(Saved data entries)
● ● ●
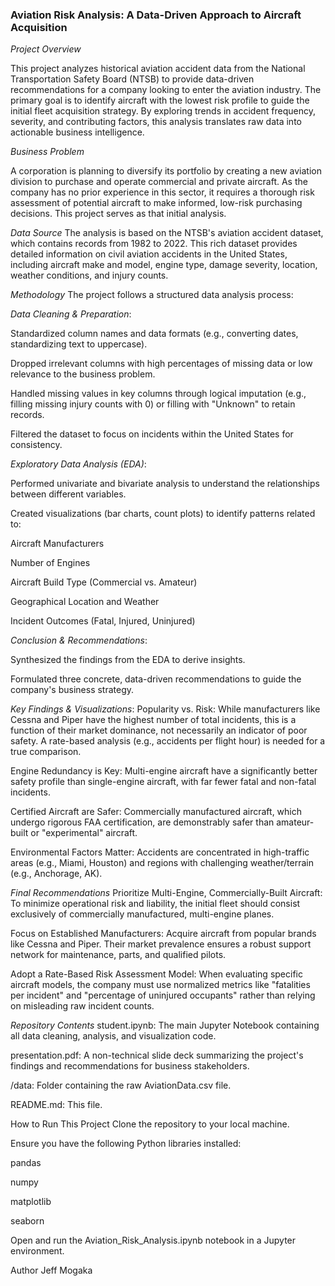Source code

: ### Aviation Risk Analysis: A Data-Driven Approach to Aircraft Acquisition
*Project Overview*

This project analyzes historical aviation accident data from the National Transportation Safety Board (NTSB) to provide data-driven recommendations for a company looking to enter the aviation industry. The primary goal is to identify aircraft with the lowest risk profile to guide the initial fleet acquisition strategy. By exploring trends in accident frequency, severity, and contributing factors, this analysis translates raw data into actionable business intelligence.

*Business Problem*

A corporation is planning to diversify its portfolio by creating a new aviation division to purchase and operate commercial and private aircraft. As the company has no prior experience in this sector, it requires a thorough risk assessment of potential aircraft to make informed, low-risk purchasing decisions. This project serves as that initial analysis.

*Data Source*
The analysis is based on the NTSB's aviation accident dataset, which contains records from 1982 to 2022. This rich dataset provides detailed information on civil aviation accidents in the United States, including aircraft make and model, engine type, damage severity, location, weather conditions, and injury counts.

*Methodology*
The project follows a structured data analysis process:

*Data Cleaning & Preparation*:

Standardized column names and data formats (e.g., converting dates, standardizing text to uppercase).

Dropped irrelevant columns with high percentages of missing data or low relevance to the business problem.

Handled missing values in key columns through logical imputation (e.g., filling missing injury counts with 0) or filling with "Unknown" to retain records.

Filtered the dataset to focus on incidents within the United States for consistency.

*Exploratory Data Analysis (EDA)*:

Performed univariate and bivariate analysis to understand the relationships between different variables.

Created visualizations (bar charts, count plots) to identify patterns related to:

Aircraft Manufacturers

Number of Engines

Aircraft Build Type (Commercial vs. Amateur)

Geographical Location and Weather

Incident Outcomes (Fatal, Injured, Uninjured)

*Conclusion & Recommendations*:

Synthesized the findings from the EDA to derive insights.

Formulated three concrete, data-driven recommendations to guide the company's business strategy.

*Key Findings & Visualizations*:
Popularity vs. Risk: While manufacturers like Cessna and Piper have the highest number of total incidents, this is a function of their market dominance, not necessarily an indicator of poor safety. A rate-based analysis (e.g., accidents per flight hour) is needed for a true comparison.

Engine Redundancy is Key: Multi-engine aircraft have a significantly better safety profile than single-engine aircraft, with far fewer fatal and non-fatal incidents.

Certified Aircraft are Safer: Commercially manufactured aircraft, which undergo rigorous FAA certification, are demonstrably safer than amateur-built or "experimental" aircraft.

Environmental Factors Matter: Accidents are concentrated in high-traffic areas (e.g., Miami, Houston) and regions with challenging weather/terrain (e.g., Anchorage, AK).

*Final Recommendations*
Prioritize Multi-Engine, Commercially-Built Aircraft: To minimize operational risk and liability, the initial fleet should consist exclusively of commercially manufactured, multi-engine planes.

Focus on Established Manufacturers: Acquire aircraft from popular brands like Cessna and Piper. Their market prevalence ensures a robust support network for maintenance, parts, and qualified pilots.

Adopt a Rate-Based Risk Assessment Model: When evaluating specific aircraft models, the company must use normalized metrics like "fatalities per incident" and "percentage of uninjured occupants" rather than relying on misleading raw incident counts.

*Repository Contents*
student.ipynb: The main Jupyter Notebook containing all data cleaning, analysis, and visualization code.

presentation.pdf: A non-technical slide deck summarizing the project's findings and recommendations for business stakeholders.

/data: Folder containing the raw AviationData.csv file.

README.md: This file.

How to Run This Project
Clone the repository to your local machine.

Ensure you have the following Python libraries installed:

pandas

numpy

matplotlib

seaborn

Open and run the Aviation_Risk_Analysis.ipynb notebook in a Jupyter environment.

Author
Jeff Mogaka


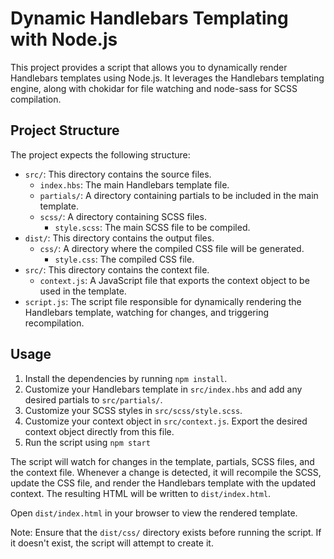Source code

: # Dynamic Handlebars Templating with Node.js

This project provides a script that allows you to dynamically render Handlebars templates using Node.js. It leverages the Handlebars templating engine, along with chokidar for file watching and node-sass for SCSS compilation.

## Project Structure

The project expects the following structure:

- `src/`: This directory contains the source files.
  - `index.hbs`: The main Handlebars template file.
  - `partials/`: A directory containing partials to be included in the main template.
  - `scss/`: A directory containing SCSS files.
    - `style.scss`: The main SCSS file to be compiled.
- `dist/`: This directory contains the output files.
  - `css/`: A directory where the compiled CSS file will be generated.
    - `style.css`: The compiled CSS file.
- `src/`: This directory contains the context file.
  - `context.js`: A JavaScript file that exports the context object to be used in the template.
- `script.js`: The script file responsible for dynamically rendering the Handlebars template, watching for changes, and triggering recompilation.

## Usage

1. Install the dependencies by running `npm install`.
2. Customize your Handlebars template in `src/index.hbs` and add any desired partials to `src/partials/`.
3. Customize your SCSS styles in `src/scss/style.scss`.
4. Customize your context object in `src/context.js`. Export the desired context object directly from this file.
5. Run the script using `npm start`

The script will watch for changes in the template, partials, SCSS files, and the context file. Whenever a change is detected, it will recompile the SCSS, update the CSS file, and render the Handlebars template with the updated context. The resulting HTML will be written to `dist/index.html`.

Open `dist/index.html` in your browser to view the rendered template.

Note: Ensure that the `dist/css/` directory exists before running the script. If it doesn't exist, the script will attempt to create it.
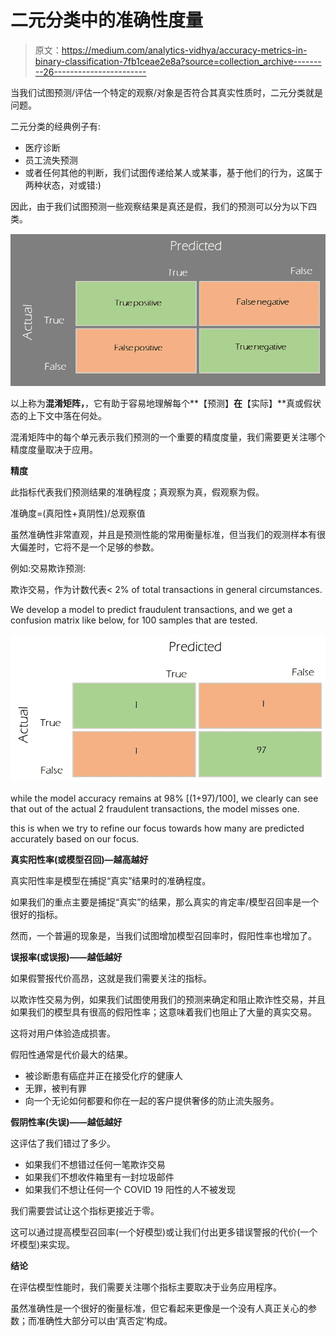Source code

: # 二元分类中的准确性度量

> 原文：<https://medium.com/analytics-vidhya/accuracy-metrics-in-binary-classification-7fb1ceae2e8a?source=collection_archive---------26----------------------->

当我们试图预测/评估一个特定的观察/对象是否符合其真实性质时，二元分类就是问题。

二元分类的经典例子有:

*   医疗诊断
*   员工流失预测
*   或者任何其他的判断，我们试图传递给某人或某事，基于他们的行为，这属于两种状态，对或错:)

因此，由于我们试图预测一些观察结果是真还是假，我们的预测可以分为以下四类。

![](img/f19c28d7e62c4a2f75753378fa97419a.png)

以上称为**混淆矩阵，**，它有助于容易地理解每个**【预测】**在**【实际】**真或假状态的上下文中落在何处。

混淆矩阵中的每个单元表示我们预测的一个重要的精度度量，我们需要更关注哪个精度度量取决于应用。

**精度**

此指标代表我们预测结果的准确程度；真观察为真，假观察为假。

准确度=(真阳性+真阴性)/总观察值

虽然准确性非常直观，并且是预测性能的常用衡量标准，但当我们的观测样本有很大偏差时，它将不是一个足够的参数。

例如:交易欺诈预测:

欺诈交易，作为计数代表< 2% of total transactions in general circumstances.

We develop a model to predict fraudulent transactions, and we get a confusion matrix like below, for 100 samples that are tested.

![](img/8d625d52220c8295b5202ee9545ba902.png)

while the model accuracy remains at 98% [(1+97)/100], we clearly can see that out of the actual 2 fraudulent transactions, the model misses one.

this is when we try to refine our focus towards how many are predicted accurately based on our focus.

**真实阳性率(或模型召回)—越高越好**

真实阳性率是模型在捕捉“真实”结果时的准确程度。

如果我们的重点主要是捕捉“真实”的结果，那么真实的肯定率/模型召回率是一个很好的指标。

然而，一个普遍的现象是，当我们试图增加模型召回率时，假阳性率也增加了。

**误报率(或误报)——越低越好**

如果假警报代价高昂，这就是我们需要关注的指标。

以欺诈性交易为例，如果我们试图使用我们的预测来确定和阻止欺诈性交易，并且如果我们的模型具有很高的假阳性率；这意味着我们也阻止了大量的真实交易。

这将对用户体验造成损害。

假阳性通常是代价最大的结果。

*   被诊断患有癌症并正在接受化疗的健康人
*   无罪，被判有罪
*   向一个无论如何都要和你在一起的客户提供奢侈的防止流失服务。

**假阴性率(失误)——越低越好**

这评估了我们错过了多少。

*   如果我们不想错过任何一笔欺诈交易
*   如果我们不想收件箱里有一封垃圾邮件
*   如果我们不想让任何一个 COVID 19 阳性的人不被发现

我们需要尝试让这个指标更接近于零。

这可以通过提高模型召回率(一个好模型)或让我们付出更多错误警报的代价(一个坏模型)来实现。

**结论**

在评估模型性能时，我们需要关注哪个指标主要取决于业务应用程序。

虽然准确性是一个很好的衡量标准，但它看起来更像是一个没有人真正关心的参数；而准确性大部分可以由‘真否定’构成。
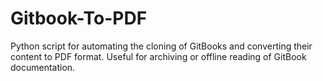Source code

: # Gitbook-To-PDF
Python script for automating the cloning of GitBooks and converting their content to PDF format. Useful for archiving or offline reading of GitBook documentation.
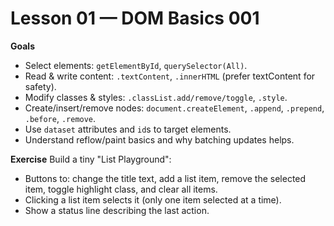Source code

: # Lesson 01 — DOM Basics 001

**Goals**
- Select elements: `getElementById`, `querySelector(All)`.
- Read & write content: `.textContent`, `.innerHTML` (prefer textContent for safety).
- Modify classes & styles: `.classList.add/remove/toggle`, `.style`.
- Create/insert/remove nodes: `document.createElement`, `.append`, `.prepend`, `.before`, `.remove`.
- Use `dataset` attributes and `id`s to target elements.
- Understand reflow/paint basics and why batching updates helps.

**Exercise**
Build a tiny "List Playground":
- Buttons to: change the title text, add a list item, remove the selected item, toggle highlight class, and clear all items.
- Clicking a list item selects it (only one item selected at a time).
- Show a status line describing the last action.
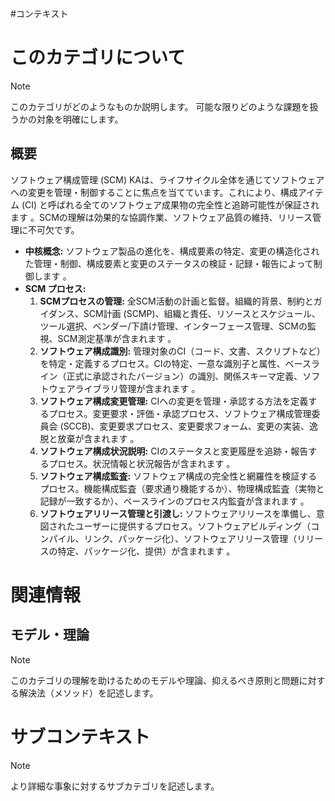 #コンテキスト
# このカテゴリについて

> [!NOTE]
> このカテゴリがどのようなものか説明します。
> 可能な限りどのような課題を扱うかの対象を明確にします。

## 概要
ソフトウェア構成管理 (SCM) KAは、ライフサイクル全体を通じてソフトウェアへの変更を管理・制御することに焦点を当てています。これにより、構成アイテム (CI) と呼ばれる全てのソフトウェア成果物の完全性と追跡可能性が保証されます 。SCMの理解は効果的な協調作業、ソフトウェア品質の維持、リリース管理に不可欠です。

- **中核概念:** ソフトウェア製品の進化を、構成要素の特定、変更の構造化された管理・制御、構成要素と変更のステータスの検証・記録・報告によって制御します 。
- **SCM プロセス:**
    1. **SCMプロセスの管理:** 全SCM活動の計画と監督。組織的背景、制約とガイダンス、SCM計画 (SCMP)、組織と責任、リソースとスケジュール、ツール選択、ベンダー/下請け管理、インターフェース管理、SCMの監視、SCM測定基準が含まれます 。
    2. **ソフトウェア構成識別:** 管理対象のCI（コード、文書、スクリプトなど）を特定・定義するプロセス。CIの特定、一意な識別子と属性、ベースライン（正式に承認されたバージョン）の識別、関係スキーマ定義、ソフトウェアライブラリ管理が含まれます 。
    3. **ソフトウェア構成変更管理:** CIへの変更を管理・承認する方法を定義するプロセス。変更要求・評価・承認プロセス、ソフトウェア構成管理委員会 (SCCB)、変更要求プロセス、変更要求フォーム、変更の実装、逸脱と放棄が含まれます 。
    4. **ソフトウェア構成状況説明:** CIのステータスと変更履歴を追跡・報告するプロセス。状況情報と状況報告が含まれます 。
    5. **ソフトウェア構成監査:** ソフトウェア構成の完全性と網羅性を検証するプロセス。機能構成監査（要求通り機能するか）、物理構成監査（実物と記録が一致するか）、ベースラインのプロセス内監査が含まれます 。
    6. **ソフトウェアリリース管理と引渡し:** ソフトウェアリリースを準備し、意図されたユーザーに提供するプロセス。ソフトウェアビルディング（コンパイル、リンク、パッケージ化）、ソフトウェアリリース管理（リリースの特定、パッケージ化、提供）が含まれます 。

# 関連情報
## モデル・理論
> [!NOTE]
> このカテゴリの理解を助けるためのモデルや理論、抑えるべき原則と問題に対する解決法（メソッド）を記述します。


# サブコンテキスト

> [!NOTE]
> より詳細な事象に対するサブカテゴリを記述します。
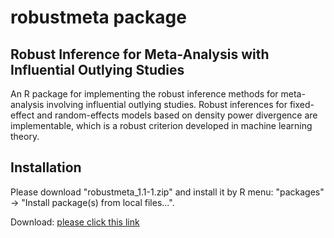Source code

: 
# robustmeta package


## Robust Inference for Meta-Analysis with Influential Outlying Studies

An R package for implementing the robust inference methods for meta-analysis involving influential outlying studies. Robust inferences for fixed-effect and random-effects models based on density power divergence are implementable, which is a robust criterion developed in machine learning theory.



## Installation

Please download "robustmeta_1.1-1.zip" and install it by R menu: "packages" -> "Install package(s) from local files...".

Download: [please click this link](https://github.com/nomahi/robustmeta/raw/main/robustmeta_1.1-1.zip)
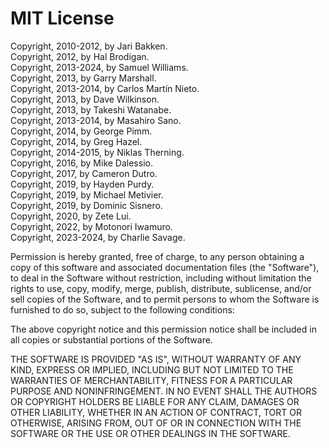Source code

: # MIT License

Copyright, 2010-2012, by Jari Bakken.  
Copyright, 2012, by Hal Brodigan.  
Copyright, 2013-2024, by Samuel Williams.  
Copyright, 2013, by Garry Marshall.  
Copyright, 2013-2014, by Carlos Martín Nieto.  
Copyright, 2013, by Dave Wilkinson.  
Copyright, 2013, by Takeshi Watanabe.  
Copyright, 2013-2014, by Masahiro Sano.  
Copyright, 2014, by George Pimm.  
Copyright, 2014, by Greg Hazel.  
Copyright, 2014-2015, by Niklas Therning.  
Copyright, 2016, by Mike Dalessio.  
Copyright, 2017, by Cameron Dutro.  
Copyright, 2019, by Hayden Purdy.  
Copyright, 2019, by Michael Metivier.  
Copyright, 2019, by Dominic Sisnero.  
Copyright, 2020, by Zete Lui.  
Copyright, 2022, by Motonori Iwamuro.  
Copyright, 2023-2024, by Charlie Savage.  

Permission is hereby granted, free of charge, to any person obtaining a copy
of this software and associated documentation files (the "Software"), to deal
in the Software without restriction, including without limitation the rights
to use, copy, modify, merge, publish, distribute, sublicense, and/or sell
copies of the Software, and to permit persons to whom the Software is
furnished to do so, subject to the following conditions:

The above copyright notice and this permission notice shall be included in all
copies or substantial portions of the Software.

THE SOFTWARE IS PROVIDED "AS IS", WITHOUT WARRANTY OF ANY KIND, EXPRESS OR
IMPLIED, INCLUDING BUT NOT LIMITED TO THE WARRANTIES OF MERCHANTABILITY,
FITNESS FOR A PARTICULAR PURPOSE AND NONINFRINGEMENT. IN NO EVENT SHALL THE
AUTHORS OR COPYRIGHT HOLDERS BE LIABLE FOR ANY CLAIM, DAMAGES OR OTHER
LIABILITY, WHETHER IN AN ACTION OF CONTRACT, TORT OR OTHERWISE, ARISING FROM,
OUT OF OR IN CONNECTION WITH THE SOFTWARE OR THE USE OR OTHER DEALINGS IN THE
SOFTWARE.
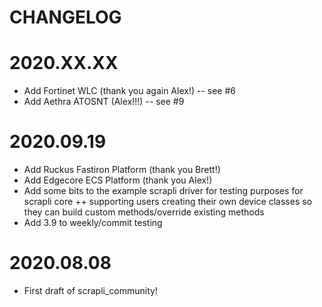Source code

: CHANGELOG
=======

# 2020.XX.XX
- Add Fortinet WLC (thank you again Alex!) -- see #6
- Add Aethra ATOSNT (Alex!!!) -- see #9

# 2020.09.19
- Add Ruckus Fastiron Platform (thank you Brett!)
- Add Edgecore ECS Platform (thank you Alex!)
- Add some bits to the example scrapli driver for testing purposes for scrapli core ++ supporting users creating
 their own device classes so they can build custom methods/override existing methods
- Add 3.9 to weekly/commit testing

# 2020.08.08
- First draft of scrapli_community!
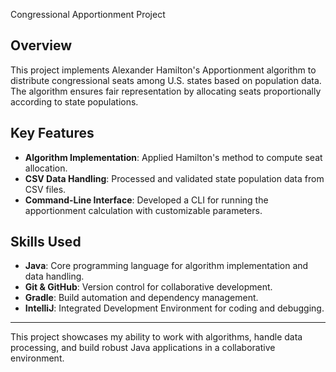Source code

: Congressional Apportionment Project

## Overview
This project implements Alexander Hamilton's Apportionment algorithm to distribute congressional seats among U.S. states based on population data. The algorithm ensures fair representation by allocating seats proportionally according to state populations.

## Key Features
- **Algorithm Implementation**: Applied Hamilton's method to compute seat allocation.
- **CSV Data Handling**: Processed and validated state population data from CSV files.
- **Command-Line Interface**: Developed a CLI for running the apportionment calculation with customizable parameters.

## Skills Used
- **Java**: Core programming language for algorithm implementation and data handling.
- **Git & GitHub**: Version control for collaborative development.
- **Gradle**: Build automation and dependency management.
- **IntelliJ**: Integrated Development Environment for coding and debugging.

---

This project showcases my ability to work with algorithms, handle data processing, and build robust Java applications in a collaborative environment.
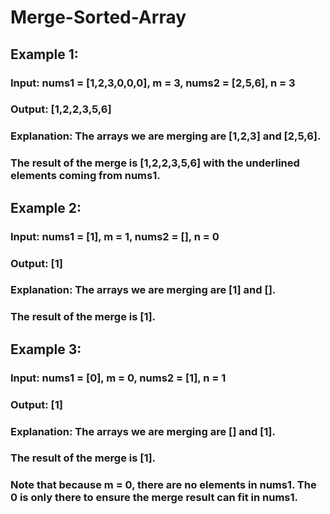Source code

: # Merge-Sorted-Array
## Example 1:
### Input: nums1 = [1,2,3,0,0,0], m = 3, nums2 = [2,5,6], n = 3
### Output: [1,2,2,3,5,6]
### Explanation: The arrays we are merging are [1,2,3] and [2,5,6].
### The result of the merge is [1,2,2,3,5,6] with the underlined elements coming from nums1.
## Example 2:
### Input: nums1 = [1], m = 1, nums2 = [], n = 0
### Output: [1]
### Explanation: The arrays we are merging are [1] and [].
### The result of the merge is [1].
## Example 3:
### Input: nums1 = [0], m = 0, nums2 = [1], n = 1
### Output: [1]
### Explanation: The arrays we are merging are [] and [1].
### The result of the merge is [1].
### Note that because m = 0, there are no elements in nums1. The 0 is only there to ensure the merge result can fit in nums1.
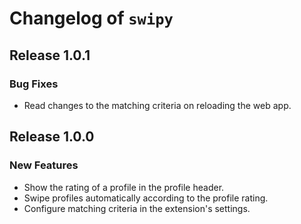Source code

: # Changelog of `swipy`

## Release 1.0.1 

### Bug Fixes
* Read changes to the matching criteria on reloading the web app.

## Release 1.0.0

### New Features
* Show the rating of a profile in the profile header.
* Swipe profiles automatically according to the profile rating.
* Configure matching criteria in the extension's settings.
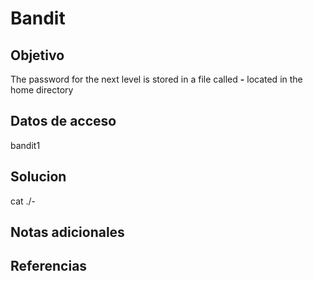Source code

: # Bandit

## Objetivo
The password for the next level is stored in a file called **-** located in the home directory

## Datos de acceso
bandit1

## Solucion
cat ./-

## Notas adicionales

## Referencias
● ● ●
> [Aim of the task] Of all the entries above, retype exactly the lines from the line with "compiled CSS file." to the line with "the rendered template.", both included, and no others.

> [Written response]
    - `style.css`: The compiled CSS file.
- `src/`: This directory contains the context file.
  - `context.js`: A JavaScript file that exports the context object to be used in the template.
- `script.js`: The script file responsible for dynamically rendering the Handlebars template, watching for changes, and triggering recompilation.

## Usage

1. Install the dependencies by running `npm install`.
2. Customize your Handlebars template in `src/index.hbs` and add any desired partials to `src/partials/`.
3. Customize your SCSS styles in `src/scss/style.scss`.
4. Customize your context object in `src/context.js`. Export the desired context object directly from this file.
5. Run the script using `npm start`

The script will watch for changes in the template, partials, SCSS files, and the context file. Whenever a change is detected, it will recompile the SCSS, update the CSS file, and render the Handlebars template with the updated context. The resulting HTML will be written to `dist/index.html`.

Open `dist/index.html` in your browser to view the rendered template.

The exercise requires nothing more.